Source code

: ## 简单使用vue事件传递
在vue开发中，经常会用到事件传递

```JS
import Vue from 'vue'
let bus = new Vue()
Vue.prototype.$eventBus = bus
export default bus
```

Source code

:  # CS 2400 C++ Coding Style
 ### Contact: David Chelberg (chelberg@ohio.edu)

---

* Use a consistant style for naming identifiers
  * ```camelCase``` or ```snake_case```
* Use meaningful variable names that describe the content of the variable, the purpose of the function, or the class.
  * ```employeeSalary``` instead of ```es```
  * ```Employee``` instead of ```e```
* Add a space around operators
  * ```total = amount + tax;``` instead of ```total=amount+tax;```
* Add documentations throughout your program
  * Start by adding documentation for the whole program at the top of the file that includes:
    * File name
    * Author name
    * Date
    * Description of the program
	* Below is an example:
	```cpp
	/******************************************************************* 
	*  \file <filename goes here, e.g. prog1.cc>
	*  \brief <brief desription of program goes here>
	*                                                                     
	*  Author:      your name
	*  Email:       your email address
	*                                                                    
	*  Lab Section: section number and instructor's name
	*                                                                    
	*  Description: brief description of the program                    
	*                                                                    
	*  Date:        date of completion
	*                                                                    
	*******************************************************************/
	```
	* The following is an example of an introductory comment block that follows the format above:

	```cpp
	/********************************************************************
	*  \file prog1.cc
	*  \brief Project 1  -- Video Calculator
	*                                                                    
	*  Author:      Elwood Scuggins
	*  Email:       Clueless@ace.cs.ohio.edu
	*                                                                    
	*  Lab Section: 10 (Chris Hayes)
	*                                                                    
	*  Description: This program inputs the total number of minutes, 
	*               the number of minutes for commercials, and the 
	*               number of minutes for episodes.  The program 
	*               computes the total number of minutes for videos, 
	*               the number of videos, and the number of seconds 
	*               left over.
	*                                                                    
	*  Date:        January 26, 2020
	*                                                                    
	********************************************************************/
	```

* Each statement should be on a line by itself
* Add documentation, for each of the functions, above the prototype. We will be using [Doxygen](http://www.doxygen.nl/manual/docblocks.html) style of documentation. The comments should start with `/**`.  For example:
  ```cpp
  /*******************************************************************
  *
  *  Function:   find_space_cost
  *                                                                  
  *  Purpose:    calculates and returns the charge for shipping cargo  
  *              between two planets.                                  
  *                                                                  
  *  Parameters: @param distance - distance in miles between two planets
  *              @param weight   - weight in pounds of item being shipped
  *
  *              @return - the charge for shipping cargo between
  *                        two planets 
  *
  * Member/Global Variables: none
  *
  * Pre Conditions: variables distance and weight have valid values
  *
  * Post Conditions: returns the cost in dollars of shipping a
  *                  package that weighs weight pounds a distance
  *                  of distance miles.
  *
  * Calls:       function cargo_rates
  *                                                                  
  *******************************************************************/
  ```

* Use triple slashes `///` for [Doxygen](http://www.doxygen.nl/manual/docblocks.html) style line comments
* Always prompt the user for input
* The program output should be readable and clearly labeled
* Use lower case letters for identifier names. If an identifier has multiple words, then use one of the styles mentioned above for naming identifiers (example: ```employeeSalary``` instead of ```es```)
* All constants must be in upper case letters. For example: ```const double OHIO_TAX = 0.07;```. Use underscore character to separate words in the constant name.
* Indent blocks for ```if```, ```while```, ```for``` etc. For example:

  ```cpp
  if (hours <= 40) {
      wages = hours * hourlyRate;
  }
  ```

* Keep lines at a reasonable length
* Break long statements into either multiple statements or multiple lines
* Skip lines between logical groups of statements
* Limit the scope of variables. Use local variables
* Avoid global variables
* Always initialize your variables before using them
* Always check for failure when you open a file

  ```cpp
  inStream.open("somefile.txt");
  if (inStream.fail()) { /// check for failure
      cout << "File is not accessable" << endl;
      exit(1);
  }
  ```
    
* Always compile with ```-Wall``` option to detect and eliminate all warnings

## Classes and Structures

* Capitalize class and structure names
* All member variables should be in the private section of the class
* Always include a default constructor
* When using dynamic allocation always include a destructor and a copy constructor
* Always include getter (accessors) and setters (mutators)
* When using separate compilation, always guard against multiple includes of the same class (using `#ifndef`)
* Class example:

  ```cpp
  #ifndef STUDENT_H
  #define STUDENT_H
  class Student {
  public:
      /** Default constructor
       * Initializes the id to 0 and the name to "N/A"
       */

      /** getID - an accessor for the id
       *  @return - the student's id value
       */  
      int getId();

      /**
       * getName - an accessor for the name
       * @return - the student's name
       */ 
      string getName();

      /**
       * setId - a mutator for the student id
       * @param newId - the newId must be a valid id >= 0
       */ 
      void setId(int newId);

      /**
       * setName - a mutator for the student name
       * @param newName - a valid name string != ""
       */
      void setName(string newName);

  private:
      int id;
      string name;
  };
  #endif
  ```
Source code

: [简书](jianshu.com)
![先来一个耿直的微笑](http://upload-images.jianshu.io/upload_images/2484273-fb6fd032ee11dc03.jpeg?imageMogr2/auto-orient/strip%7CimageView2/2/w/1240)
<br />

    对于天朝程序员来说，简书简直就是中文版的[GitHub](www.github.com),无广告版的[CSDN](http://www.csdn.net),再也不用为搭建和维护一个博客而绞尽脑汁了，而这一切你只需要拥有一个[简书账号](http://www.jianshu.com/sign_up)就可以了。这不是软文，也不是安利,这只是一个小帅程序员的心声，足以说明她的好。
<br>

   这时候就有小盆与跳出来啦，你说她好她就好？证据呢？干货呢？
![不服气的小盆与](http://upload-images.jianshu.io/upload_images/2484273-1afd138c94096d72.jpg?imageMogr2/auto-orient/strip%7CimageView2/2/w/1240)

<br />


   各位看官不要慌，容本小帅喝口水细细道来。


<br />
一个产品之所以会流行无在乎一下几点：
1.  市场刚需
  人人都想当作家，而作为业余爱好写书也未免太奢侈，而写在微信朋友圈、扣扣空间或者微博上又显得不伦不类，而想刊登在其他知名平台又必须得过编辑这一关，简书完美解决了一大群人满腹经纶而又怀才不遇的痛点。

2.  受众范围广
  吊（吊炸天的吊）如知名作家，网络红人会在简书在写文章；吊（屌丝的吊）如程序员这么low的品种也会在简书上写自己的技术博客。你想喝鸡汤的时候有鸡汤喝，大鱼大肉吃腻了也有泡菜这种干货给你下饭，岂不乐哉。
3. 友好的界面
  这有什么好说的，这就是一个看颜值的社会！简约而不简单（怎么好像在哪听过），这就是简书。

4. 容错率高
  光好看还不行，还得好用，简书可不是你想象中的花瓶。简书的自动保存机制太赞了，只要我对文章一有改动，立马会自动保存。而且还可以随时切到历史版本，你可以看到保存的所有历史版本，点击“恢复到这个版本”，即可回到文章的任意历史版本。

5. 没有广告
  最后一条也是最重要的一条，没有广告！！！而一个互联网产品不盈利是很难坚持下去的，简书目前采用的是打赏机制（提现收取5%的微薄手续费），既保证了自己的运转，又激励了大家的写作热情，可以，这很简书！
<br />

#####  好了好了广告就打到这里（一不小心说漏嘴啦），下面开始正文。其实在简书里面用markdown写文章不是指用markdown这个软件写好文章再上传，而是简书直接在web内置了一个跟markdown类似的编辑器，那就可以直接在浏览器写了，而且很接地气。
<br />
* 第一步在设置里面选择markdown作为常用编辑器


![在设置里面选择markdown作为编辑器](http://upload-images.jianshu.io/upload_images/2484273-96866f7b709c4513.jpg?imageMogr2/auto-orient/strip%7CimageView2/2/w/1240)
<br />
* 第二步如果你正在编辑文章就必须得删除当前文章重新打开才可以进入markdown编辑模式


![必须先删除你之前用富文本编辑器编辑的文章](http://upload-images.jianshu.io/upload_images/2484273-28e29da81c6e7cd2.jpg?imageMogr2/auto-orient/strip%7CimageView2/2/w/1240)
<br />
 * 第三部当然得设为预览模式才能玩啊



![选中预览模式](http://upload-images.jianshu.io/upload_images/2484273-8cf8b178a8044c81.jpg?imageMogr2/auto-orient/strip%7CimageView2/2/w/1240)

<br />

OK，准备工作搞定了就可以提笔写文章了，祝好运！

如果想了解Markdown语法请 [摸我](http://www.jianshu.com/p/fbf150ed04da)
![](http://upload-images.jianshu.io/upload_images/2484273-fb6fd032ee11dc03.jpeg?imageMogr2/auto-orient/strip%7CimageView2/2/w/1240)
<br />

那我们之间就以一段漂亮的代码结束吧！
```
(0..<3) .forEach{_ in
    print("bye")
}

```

* * *

Description of the task
Write out, word for word, every line from the one containing "如果想了解Markdown语" through the last line of the records above.

Response
如果想了解Markdown语法请 [摸我](http://www.jianshu.com/p/fbf150ed04da)
![](http://upload-images.jianshu.io/upload_images/2484273-fb6fd032ee11dc03.jpeg?imageMogr2/auto-orient/strip%7CimageView2/2/w/1240)
<br />

那我们之间就以一段漂亮的代码结束吧！
```
(0..<3) .forEach{_ in
    print("bye")
}

```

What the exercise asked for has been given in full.